[Stored data]:

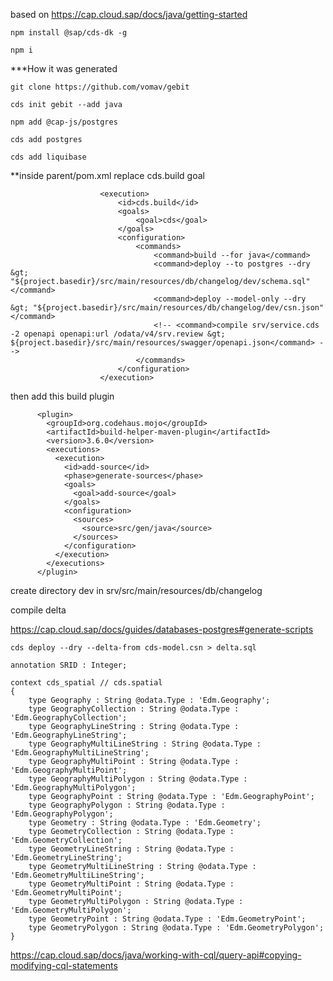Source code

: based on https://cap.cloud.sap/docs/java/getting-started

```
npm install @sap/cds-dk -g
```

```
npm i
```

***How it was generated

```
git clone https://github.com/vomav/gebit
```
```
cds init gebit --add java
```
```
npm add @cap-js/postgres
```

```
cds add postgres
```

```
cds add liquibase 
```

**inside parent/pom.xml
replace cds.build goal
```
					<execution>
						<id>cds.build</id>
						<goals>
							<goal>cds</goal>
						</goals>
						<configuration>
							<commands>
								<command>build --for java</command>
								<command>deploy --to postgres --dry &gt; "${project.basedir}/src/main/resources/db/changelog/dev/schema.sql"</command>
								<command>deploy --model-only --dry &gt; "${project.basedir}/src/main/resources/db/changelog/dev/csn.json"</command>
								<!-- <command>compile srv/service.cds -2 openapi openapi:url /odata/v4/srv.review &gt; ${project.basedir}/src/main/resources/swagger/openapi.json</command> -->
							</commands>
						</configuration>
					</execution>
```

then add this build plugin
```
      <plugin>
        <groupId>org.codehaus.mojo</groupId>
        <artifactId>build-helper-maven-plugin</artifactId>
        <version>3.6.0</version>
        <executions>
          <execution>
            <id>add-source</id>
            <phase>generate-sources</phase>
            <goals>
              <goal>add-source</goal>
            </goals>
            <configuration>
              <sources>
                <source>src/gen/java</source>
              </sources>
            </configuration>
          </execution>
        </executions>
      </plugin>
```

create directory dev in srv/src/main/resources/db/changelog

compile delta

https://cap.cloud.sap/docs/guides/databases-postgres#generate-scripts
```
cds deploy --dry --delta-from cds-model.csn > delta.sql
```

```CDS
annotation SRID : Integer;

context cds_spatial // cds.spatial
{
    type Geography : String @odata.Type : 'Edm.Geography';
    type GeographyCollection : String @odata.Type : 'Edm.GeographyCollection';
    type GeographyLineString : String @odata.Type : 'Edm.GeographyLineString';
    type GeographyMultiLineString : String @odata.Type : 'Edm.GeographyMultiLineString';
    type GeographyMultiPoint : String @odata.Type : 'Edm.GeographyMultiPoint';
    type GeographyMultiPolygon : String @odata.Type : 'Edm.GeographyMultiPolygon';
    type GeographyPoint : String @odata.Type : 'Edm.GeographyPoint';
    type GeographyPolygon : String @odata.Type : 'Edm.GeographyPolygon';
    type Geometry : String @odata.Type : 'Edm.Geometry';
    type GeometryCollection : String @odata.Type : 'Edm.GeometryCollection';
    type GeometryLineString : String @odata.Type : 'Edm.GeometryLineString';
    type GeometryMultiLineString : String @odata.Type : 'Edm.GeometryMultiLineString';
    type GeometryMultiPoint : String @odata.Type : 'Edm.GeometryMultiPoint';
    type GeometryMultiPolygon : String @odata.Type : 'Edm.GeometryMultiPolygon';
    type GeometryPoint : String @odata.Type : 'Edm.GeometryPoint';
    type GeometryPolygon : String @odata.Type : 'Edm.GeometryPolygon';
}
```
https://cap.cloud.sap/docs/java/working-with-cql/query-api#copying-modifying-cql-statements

[WORK INSTRUCTION]:
Restate all of the data word for word and include no pictures.

[SOLUTION FOR THIS PROBLEM]:
Source code

: based on https://cap.cloud.sap/docs/java/getting-started

```
npm install @sap/cds-dk -g
```

```
npm i
```

***How it was generated

```
git clone https://github.com/vomav/gebit
```
```
cds init gebit --add java
```
```
npm add @cap-js/postgres
```

```
cds add postgres
```

```
cds add liquibase 
```

**inside parent/pom.xml
replace cds.build goal
```
					<execution>
						<id>cds.build</id>
						<goals>
							<goal>cds</goal>
						</goals>
						<configuration>
							<commands>
								<command>build --for java</command>
								<command>deploy --to postgres --dry &gt; "${project.basedir}/src/main/resources/db/changelog/dev/schema.sql"</command>
								<command>deploy --model-only --dry &gt; "${project.basedir}/src/main/resources/db/changelog/dev/csn.json"</command>
								<!-- <command>compile srv/service.cds -2 openapi openapi:url /odata/v4/srv.review &gt; ${project.basedir}/src/main/resources/swagger/openapi.json</command> -->
							</commands>
						</configuration>
					</execution>
```

then add this build plugin
```
      <plugin>
        <groupId>org.codehaus.mojo</groupId>
        <artifactId>build-helper-maven-plugin</artifactId>
        <version>3.6.0</version>
        <executions>
          <execution>
            <id>add-source</id>
            <phase>generate-sources</phase>
            <goals>
              <goal>add-source</goal>
            </goals>
            <configuration>
              <sources>
                <source>src/gen/java</source>
              </sources>
            </configuration>
          </execution>
        </executions>
      </plugin>
```

create directory dev in srv/src/main/resources/db/changelog

compile delta

https://cap.cloud.sap/docs/guides/databases-postgres#generate-scripts
```
cds deploy --dry --delta-from cds-model.csn > delta.sql
```

```CDS
annotation SRID : Integer;

context cds_spatial // cds.spatial
{
    type Geography : String @odata.Type : 'Edm.Geography';
    type GeographyCollection : String @odata.Type : 'Edm.GeographyCollection';
    type GeographyLineString : String @odata.Type : 'Edm.GeographyLineString';
    type GeographyMultiLineString : String @odata.Type : 'Edm.GeographyMultiLineString';
    type GeographyMultiPoint : String @odata.Type : 'Edm.GeographyMultiPoint';
    type GeographyMultiPolygon : String @odata.Type : 'Edm.GeographyMultiPolygon';
    type GeographyPoint : String @odata.Type : 'Edm.GeographyPoint';
    type GeographyPolygon : String @odata.Type : 'Edm.GeographyPolygon';
    type Geometry : String @odata.Type : 'Edm.Geometry';
    type GeometryCollection : String @odata.Type : 'Edm.GeometryCollection';
    type GeometryLineString : String @odata.Type : 'Edm.GeometryLineString';
    type GeometryMultiLineString : String @odata.Type : 'Edm.GeometryMultiLineString';
    type GeometryMultiPoint : String @odata.Type : 'Edm.GeometryMultiPoint';
    type GeometryMultiPolygon : String @odata.Type : 'Edm.GeometryMultiPolygon';
    type GeometryPoint : String @odata.Type : 'Edm.GeometryPoint';
    type GeometryPolygon : String @odata.Type : 'Edm.GeometryPolygon';
}
```
https://cap.cloud.sap/docs/java/working-with-cql/query-api#copying-modifying-cql-statements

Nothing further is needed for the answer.